Once the line holding "### [The Next Web](https://thenextweb.com)" is written out, stop; begin at the first line of the material below and retype exactly, dropping pictures.

────────────────────

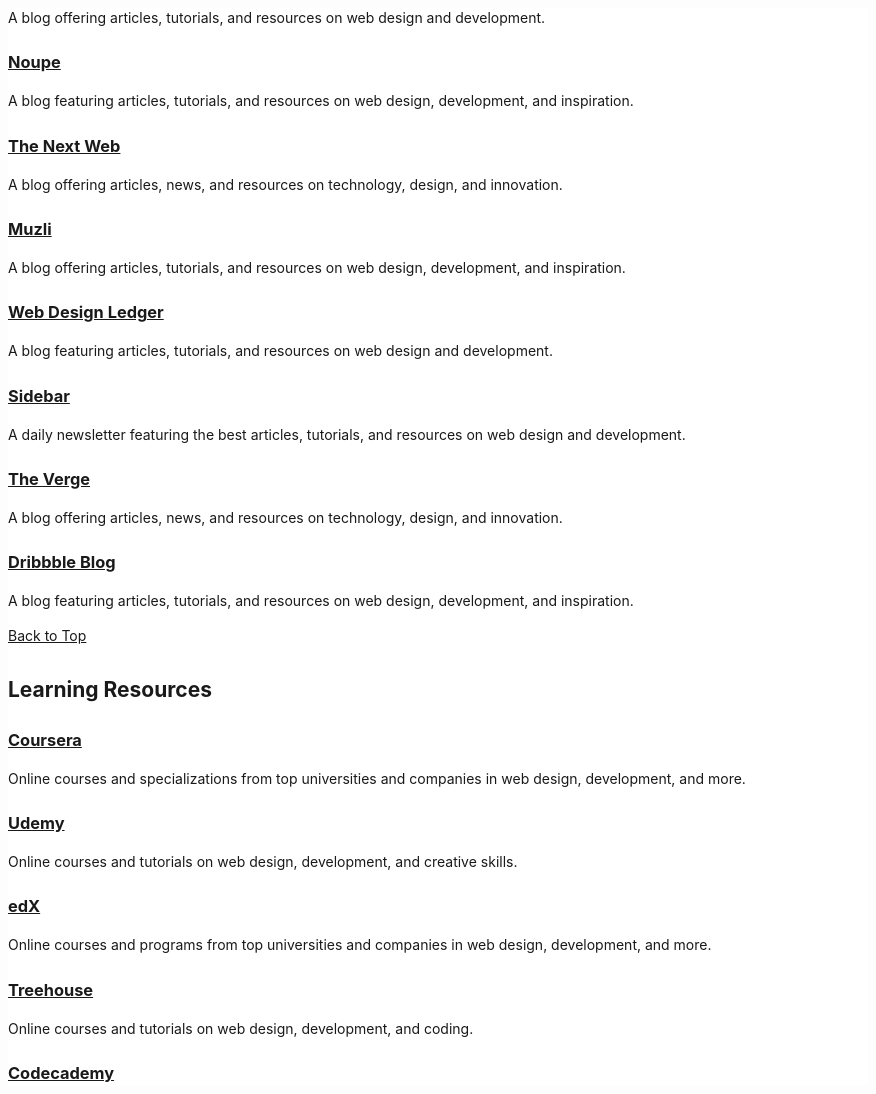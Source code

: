 A blog offering articles, tutorials, and resources on web design and development.

### [Noupe](https://noupe.com)

A blog featuring articles, tutorials, and resources on web design, development, and inspiration.

### [The Next Web](https://thenextweb.com)

A blog offering articles, news, and resources on technology, design, and innovation.

### [Muzli](https://medium.muz.li)

A blog offering articles, tutorials, and resources on web design, development, and inspiration.

### [Web Design Ledger](https://webdesignledger.com)

A blog featuring articles, tutorials, and resources on web design and development.

### [Sidebar](https://sidebar.io)

A daily newsletter featuring the best articles, tutorials, and resources on web design and development.

### [The Verge](https://www.theverge.com)

A blog offering articles, news, and resources on technology, design, and innovation.

### [Dribbble Blog](https://dribbble.com/stories)

A blog featuring articles, tutorials, and resources on web design, development, and inspiration.

[Back to Top](#table-of-contents)

## Learning Resources

### [Coursera](https://www.coursera.org)

Online courses and specializations from top universities and companies in web design, development, and more.

### [Udemy](https://www.udemy.com)

Online courses and tutorials on web design, development, and creative skills.

### [edX](https://www.edx.org)

Online courses and programs from top universities and companies in web design, development, and more.

### [Treehouse](https://teamtreehouse.com)

Online courses and tutorials on web design, development, and coding.

### [Codecademy](https://www.codecademy.com)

────────────────────

REPLY →
Source code

: A blog offering articles, tutorials, and resources on web design and development.

### [Noupe](https://noupe.com)

A blog featuring articles, tutorials, and resources on web design, development, and inspiration.

### [The Next Web](https://thenextweb.com)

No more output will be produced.